___ DATA FOR REVIEW ___

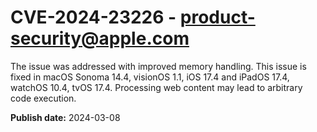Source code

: # CVE-2024-23226 - product-security@apple.com

The issue was addressed with improved memory handling. This issue is fixed in macOS Sonoma 14.4, visionOS 1.1, iOS 17.4 and iPadOS 17.4, watchOS 10.4, tvOS 17.4. Processing web content may lead to arbitrary code execution.

**Publish date:** 2024-03-08
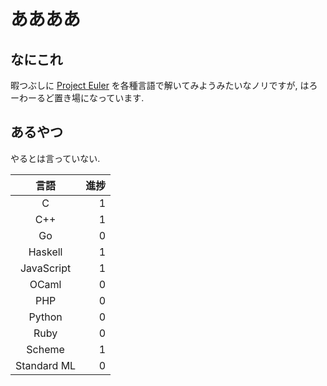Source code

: # ああああ
## なにこれ
暇つぶしに [Project Euler](https://projecteuler.net) を各種言語で解いてみようみたいなノリですが, はろーわーるど置き場になっています.

## あるやつ
やるとは言っていない.

| 言語        | 進捗|
|:-----------:| ---:|
| C           |   1 |
| C++         |   1 |
| Go          |   0 |
| Haskell     |   1 |
| JavaScript  |   1 |
| OCaml       |   0 |
| PHP         |   0 |
| Python      |   0 |
| Ruby        |   0 |
| Scheme      |   1 |
| Standard ML |   0 |
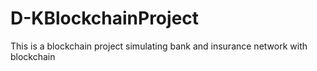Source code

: # D-KBlockchainProject
This is a blockchain project simulating bank and insurance network with blockchain
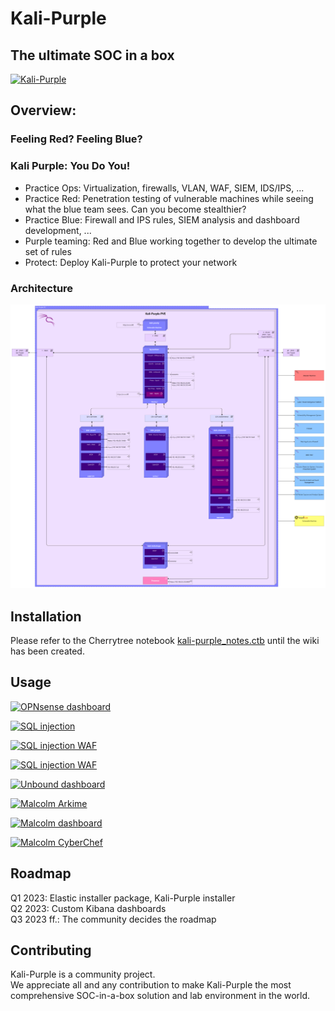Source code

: # Kali-Purple

## The ultimate SOC in a box

[![Kali-Purple](./pictures/kali-purple-logo-dragon-purple_white.png)](./pictures/kali-purple-logo-dragon-purple_white.png)

## Overview:

### Feeling Red? Feeling Blue?

### Kali Purple: You Do You!

- Practice Ops: Virtualization, firewalls, VLAN, WAF, SIEM, IDS/IPS, ...
- Practice Red: Penetration testing of vulnerable machines while seeing what the blue team sees. Can you become stealthier?
- Practice Blue: Firewall and IPS rules, SIEM analysis and dashboard development, ...
- Purple teaming: Red and Blue working together to develop the ultimate set of rules
- Protect: Deploy Kali-Purple to protect your network

### Architecture

[![Kali-Purple Architecture](./pictures/Kali-Purple-03-Architecture.png)](./pictures/Kali-Purple-03-Architecture.png)

## Installation

Please refer to the Cherrytree notebook [kali-purple_notes.ctb](./kali-purple_notes.ctb) until the wiki has been created.

## Usage

[![OPNsense dashboard](./pictures/Elastic-01-Dashboard-OPNsense.png)](./pictures/Elastic-01-Dashboard-OPNsense.png)  

[![SQL injection](./pictures/SQL-Injection-01.png)](./pictures/SQL-Injection-01.png)  

[![SQL injection WAF](./pictures/SQL-Injection-03-WithWAF.png)](./pictures/SQL-Injection-03-WithWAF.png)  

[![SQL injection WAF](./pictures/GVM-01-Overview.png)](./pictures/GVM-01-Overview.png)  

[![Unbound dashboard](./pictures/Elastic-05-Dashboard-Unbound.png)](./pictures/Elastic-05-Dashboard-Unbound.png)  

[![Malcolm Arkime](./pictures/Malcolm-01-Arkime.png)](./pictures/Malcolm-01-Arkime.png)  

[![Malcolm dashboard](./pictures/Malcolm-10-Dashboard.png)](./pictures/Malcolm-10-Dashboard.png)  

[![Malcolm CyberChef](./pictures/Malcolm-06-CyberChef.png)](./pictures/Malcolm-06-CyberChef.png)  

## Roadmap

Q1 2023:     Elastic installer package,  Kali-Purple installer  
Q2 2023:     Custom Kibana dashboards  
Q3 2023 ff.: The community decides the roadmap  

## Contributing

Kali-Purple is a community project.  
We appreciate all and any contribution to make Kali-Purple the most comprehensive SOC-in-a-box solution and lab environment in the world.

___

## WHAT YOU NEED TO DO
What is needed is each line from the records with the word "pictures" in it.

## ANSWER BOX
[![Kali-Purple](./pictures/kali-purple-logo-dragon-purple_white.png)](./pictures/kali-purple-logo-dragon-purple_white.png)
[![Kali-Purple Architecture](./pictures/Kali-Purple-03-Architecture.png)](./pictures/Kali-Purple-03-Architecture.png)
[![OPNsense dashboard](./pictures/Elastic-01-Dashboard-OPNsense.png)](./pictures/Elastic-01-Dashboard-OPNsense.png)  
[![SQL injection](./pictures/SQL-Injection-01.png)](./pictures/SQL-Injection-01.png)  
[![SQL injection WAF](./pictures/SQL-Injection-03-WithWAF.png)](./pictures/SQL-Injection-03-WithWAF.png)  
[![SQL injection WAF](./pictures/GVM-01-Overview.png)](./pictures/GVM-01-Overview.png)  
[![Unbound dashboard](./pictures/Elastic-05-Dashboard-Unbound.png)](./pictures/Elastic-05-Dashboard-Unbound.png)  
[![Malcolm Arkime](./pictures/Malcolm-01-Arkime.png)](./pictures/Malcolm-01-Arkime.png)  
[![Malcolm dashboard](./pictures/Malcolm-10-Dashboard.png)](./pictures/Malcolm-10-Dashboard.png)  
[![Malcolm CyberChef](./pictures/Malcolm-06-CyberChef.png)](./pictures/Malcolm-06-CyberChef.png)  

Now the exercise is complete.